Dataset entries:
===============

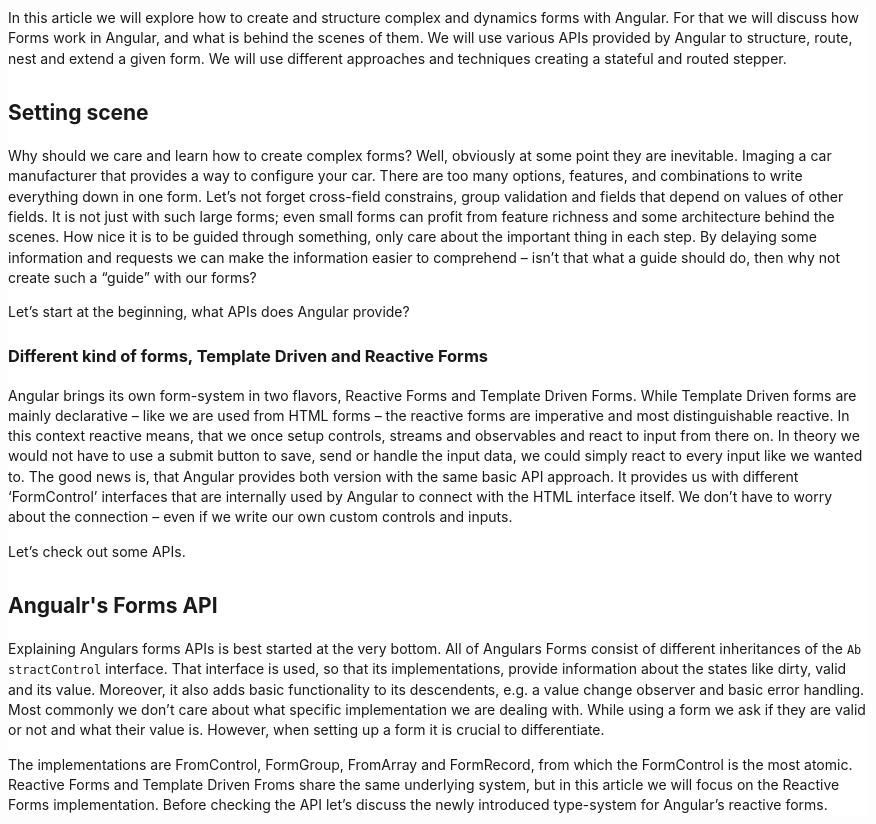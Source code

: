 In this article we will explore how to create and structure complex and dynamics forms with Angular. 
For that we will discuss how Forms work in Angular, and what is behind the scenes of them. We will use various APIs provided by Angular to structure, route, nest and extend a given form.
We will use different approaches and techniques creating a stateful and routed stepper.

## Setting scene

Why should we care and learn how to create complex forms?
Well, obviously at some point they are inevitable. Imaging a car manufacturer that provides a way to configure your car. There are too many options, features, and combinations to write everything down in one form.
Let’s not forget cross-field constrains, group validation and fields that depend on values of other fields. 
It is not just with such large forms; even small forms can profit from feature richness and some architecture behind the scenes. How nice it is to be guided through something, only care about the important thing in each step. By delaying some information and requests we can make the information easier to comprehend – isn’t that what a guide should do, then why not create such a “guide” with our forms? 

Let’s start at the beginning, what APIs does Angular provide? 

### Different kind of forms, Template Driven and Reactive Forms	

Angular brings its own form-system in two flavors, Reactive Forms and Template Driven Forms.
While Template Driven forms are mainly declarative – like we are used from HTML forms – the reactive forms are imperative and most distinguishable reactive. In this context reactive means, that we once setup controls, streams and observables and react to input from there on. In theory we would not have to use a submit button to save, send or handle the input data, we could simply react to every input like we wanted to. 
The good news is, that Angular provides both version with the same basic API approach. It provides us with different ‘FormControl’ interfaces that are internally used by Angular to connect with the HTML interface itself. We don’t have to worry about the connection – even if we write our own custom controls and inputs. 

Let’s check out some APIs.

## Angualr's Forms API

Explaining Angulars forms APIs is best started at the very bottom. All of Angulars Forms consist of different inheritances of the `AbstractControl` interface. That interface is used, so that its implementations, provide information about the states like dirty, valid and its value. Moreover, it also adds basic functionality to its descendents, e.g. a value change observer and basic error handling. 
Most commonly we don’t care about what specific implementation we are dealing with. While using a form we ask if they are valid or not and what their value is. However, when setting up a form it is crucial to differentiate. 

The implementations are FromControl, FormGroup, FromArray and FormRecord, from which the FormControl is the most atomic.
Reactive Forms and Template Driven Froms share the same underlying system, but in this article we will focus on the Reactive Forms implementation. 
Before checking the API let’s discuss the newly introduced type-system for Angular’s reactive forms.
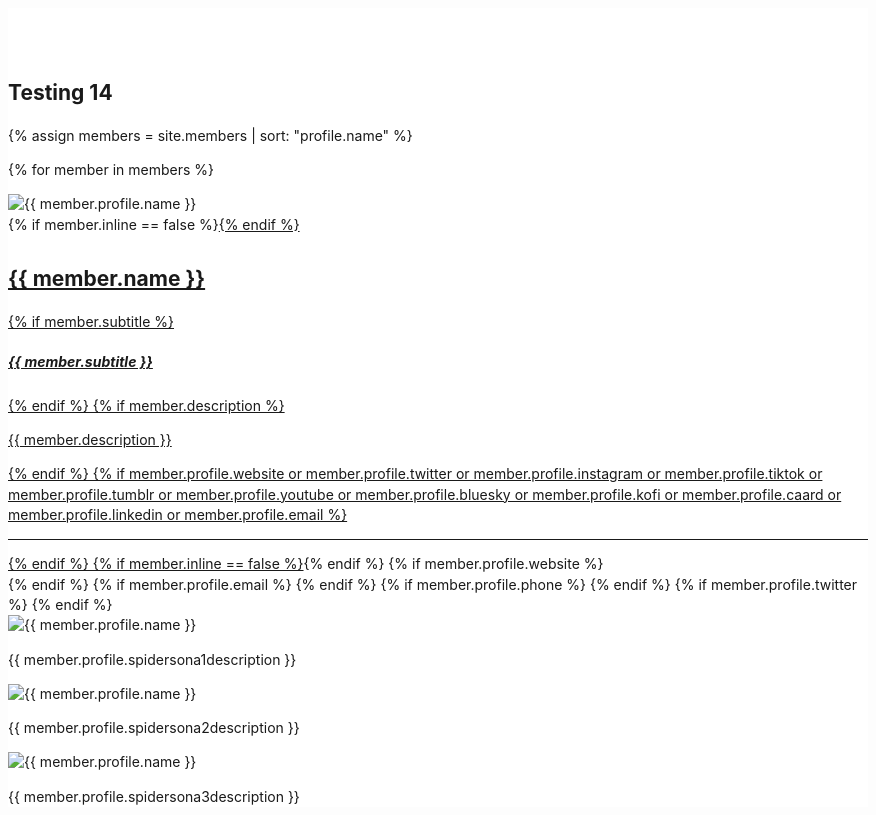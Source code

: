 <br><br>

## Testing 14

{% assign members = site.members | sort: "profile.name" %}

{% for member in members %}
<p>
    <div class="card {% if member.inline == false %}hoverable{% endif %}">
        <div class="row no-gutters">
            <!-- Left column for profile picture -->
            <div class="col-sm-5 col-md-5">
                <img src="{{ '/assets/img/' | append: member.profile.profilepic | relative_url }}" class="card-img img-fluid" alt="{{ member.profile.name }}" />
            </div>
            <!-- Right column for member info -->
            <div class="col-sm-7 col-md-7">
                <div class="card-body">
                    {% if member.inline == false %}<a href="{{ member.url | relative_url }}">{% endif %}
                    <!-- Add custom classes for name and subtitle -->
                    <h2 class="card-title custom-name">{{ member.name }}</h2>
                    {% if member.subtitle %}<h5 class="card-subtitle mb-2 text-muted custom-subtitle">{{ member.subtitle }}</h5>{% endif %}
                    {% if member.description %}
                        <p class="card-text">{{ member.description }}</p>
                    {% endif %}
			    {% if member.profile.website or member.profile.twitter or member.profile.instagram or member.profile.tiktok or member.profile.tumblr or member.profile.youtube or member.profile.bluesky or member.profile.kofi or member.profile.caard or member.profile.linkedin or member.profile.email %}
			    <hr class="solid">
			    {% endif %}
                    {% if member.inline == false %}</a>{% endif %}
                    {% if member.profile.website %}
                        <br><a href="{{ member.profile.website }}" class="card-link" target="_blank"><i class="fas fa-globe"></i></a>
                    {% endif %}
                    {% if member.profile.email %}
                        <a href="mailto:{{ member.profile.email }}" class="card-link"><i class="fas fa-envelope"></i></a>
                    {% endif %}
                    {% if member.profile.phone %}
                        <a href="tel:{{ member.profile.phone }}" class="card-link"><i class="fas fa-phone"></i></a>
                    {% endif %}
                    {% if member.profile.twitter %}
                        <a href="https://twitter.com/{{ member.profile.twitter }}" class="card-link" target="_blank"><i class="fab fa-twitter"></i></a>
                    {% endif %}
                    <!-- Additional images and captions -->
                    <div class="row mt-3">
                        <div class="col-md-4">
                            <img src="{{ '/assets/img/' | append: member.profile.spidersona1 | relative_url }}" class="img-fluid" alt="{{ member.profile.name }}" />
                            <p>{{ member.profile.spidersona1description }}</p>
                        </div>
                        <div class="col-md-4">
                            <img src="{{ '/assets/img/' | append: member.profile.spidersona2 | relative_url }}" class="img-fluid" alt="{{ member.profile.name }}" />
                            <p>{{ member.profile.spidersona2description }}</p>
                        </div>
                        <div class="col-md-4">
                            <img src="{{ '/assets/img/' | append: member.profile.spidersona3 | relative_url }}" class="img-fluid" alt="{{ member.profile.name }}" />
                            <p>{{ member.profile.spidersona3description }}</p>
                        </div>
                    </div>
                </div>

===============

Your copy of the entries must be exact and must contain no pictures.

Answer to this problem:
Source code

: In this article we will explore how to create and structure complex and dynamics forms with Angular. 
For that we will discuss how Forms work in Angular, and what is behind the scenes of them. We will use various APIs provided by Angular to structure, route, nest and extend a given form.
We will use different approaches and techniques creating a stateful and routed stepper.

## Setting scene

Why should we care and learn how to create complex forms?
Well, obviously at some point they are inevitable. Imaging a car manufacturer that provides a way to configure your car. There are too many options, features, and combinations to write everything down in one form.
Let’s not forget cross-field constrains, group validation and fields that depend on values of other fields. 
It is not just with such large forms; even small forms can profit from feature richness and some architecture behind the scenes. How nice it is to be guided through something, only care about the important thing in each step. By delaying some information and requests we can make the information easier to comprehend – isn’t that what a guide should do, then why not create such a “guide” with our forms? 

Let’s start at the beginning, what APIs does Angular provide? 

### Different kind of forms, Template Driven and Reactive Forms	

Angular brings its own form-system in two flavors, Reactive Forms and Template Driven Forms.
While Template Driven forms are mainly declarative – like we are used from HTML forms – the reactive forms are imperative and most distinguishable reactive. In this context reactive means, that we once setup controls, streams and observables and react to input from there on. In theory we would not have to use a submit button to save, send or handle the input data, we could simply react to every input like we wanted to. 
The good news is, that Angular provides both version with the same basic API approach. It provides us with different ‘FormControl’ interfaces that are internally used by Angular to connect with the HTML interface itself. We don’t have to worry about the connection – even if we write our own custom controls and inputs. 

Let’s check out some APIs.

## Angualr's Forms API

Explaining Angulars forms APIs is best started at the very bottom. All of Angulars Forms consist of different inheritances of the `AbstractControl` interface. That interface is used, so that its implementations, provide information about the states like dirty, valid and its value. Moreover, it also adds basic functionality to its descendents, e.g. a value change observer and basic error handling. 
Most commonly we don’t care about what specific implementation we are dealing with. While using a form we ask if they are valid or not and what their value is. However, when setting up a form it is crucial to differentiate. 

The implementations are FromControl, FormGroup, FromArray and FormRecord, from which the FormControl is the most atomic.
Reactive Forms and Template Driven Froms share the same underlying system, but in this article we will focus on the Reactive Forms implementation. 
Before checking the API let’s discuss the newly introduced type-system for Angular’s reactive forms.
Source code

: <br><br>

## Testing 14

{% assign members = site.members | sort: "profile.name" %}

{% for member in members %}
<p>
    <div class="card {% if member.inline == false %}hoverable{% endif %}">
        <div class="row no-gutters">
            <!-- Left column for profile picture -->
            <div class="col-sm-5 col-md-5">
                <img src="{{ '/assets/img/' | append: member.profile.profilepic | relative_url }}" class="card-img img-fluid" alt="{{ member.profile.name }}" />
            </div>
            <!-- Right column for member info -->
            <div class="col-sm-7 col-md-7">
                <div class="card-body">
                    {% if member.inline == false %}<a href="{{ member.url | relative_url }}">{% endif %}
                    <!-- Add custom classes for name and subtitle -->
                    <h2 class="card-title custom-name">{{ member.name }}</h2>
                    {% if member.subtitle %}<h5 class="card-subtitle mb-2 text-muted custom-subtitle">{{ member.subtitle }}</h5>{% endif %}
                    {% if member.description %}
                        <p class="card-text">{{ member.description }}</p>
                    {% endif %}
			    {% if member.profile.website or member.profile.twitter or member.profile.instagram or member.profile.tiktok or member.profile.tumblr or member.profile.youtube or member.profile.bluesky or member.profile.kofi or member.profile.caard or member.profile.linkedin or member.profile.email %}
			    <hr class="solid">
			    {% endif %}
                    {% if member.inline == false %}</a>{% endif %}
                    {% if member.profile.website %}
                        <br><a href="{{ member.profile.website }}" class="card-link" target="_blank"><i class="fas fa-globe"></i></a>
                    {% endif %}
                    {% if member.profile.email %}
                        <a href="mailto:{{ member.profile.email }}" class="card-link"><i class="fas fa-envelope"></i></a>
                    {% endif %}
                    {% if member.profile.phone %}
                        <a href="tel:{{ member.profile.phone }}" class="card-link"><i class="fas fa-phone"></i></a>
                    {% endif %}
                    {% if member.profile.twitter %}
                        <a href="https://twitter.com/{{ member.profile.twitter }}" class="card-link" target="_blank"><i class="fab fa-twitter"></i></a>
                    {% endif %}
                    <!-- Additional images and captions -->
                    <div class="row mt-3">
                        <div class="col-md-4">
                            <img src="{{ '/assets/img/' | append: member.profile.spidersona1 | relative_url }}" class="img-fluid" alt="{{ member.profile.name }}" />
                            <p>{{ member.profile.spidersona1description }}</p>
                        </div>
                        <div class="col-md-4">
                            <img src="{{ '/assets/img/' | append: member.profile.spidersona2 | relative_url }}" class="img-fluid" alt="{{ member.profile.name }}" />
                            <p>{{ member.profile.spidersona2description }}</p>
                        </div>
                        <div class="col-md-4">
                            <img src="{{ '/assets/img/' | append: member.profile.spidersona3 | relative_url }}" class="img-fluid" alt="{{ member.profile.name }}" />
                            <p>{{ member.profile.spidersona3description }}</p>
                        </div>
                    </div>
                </div>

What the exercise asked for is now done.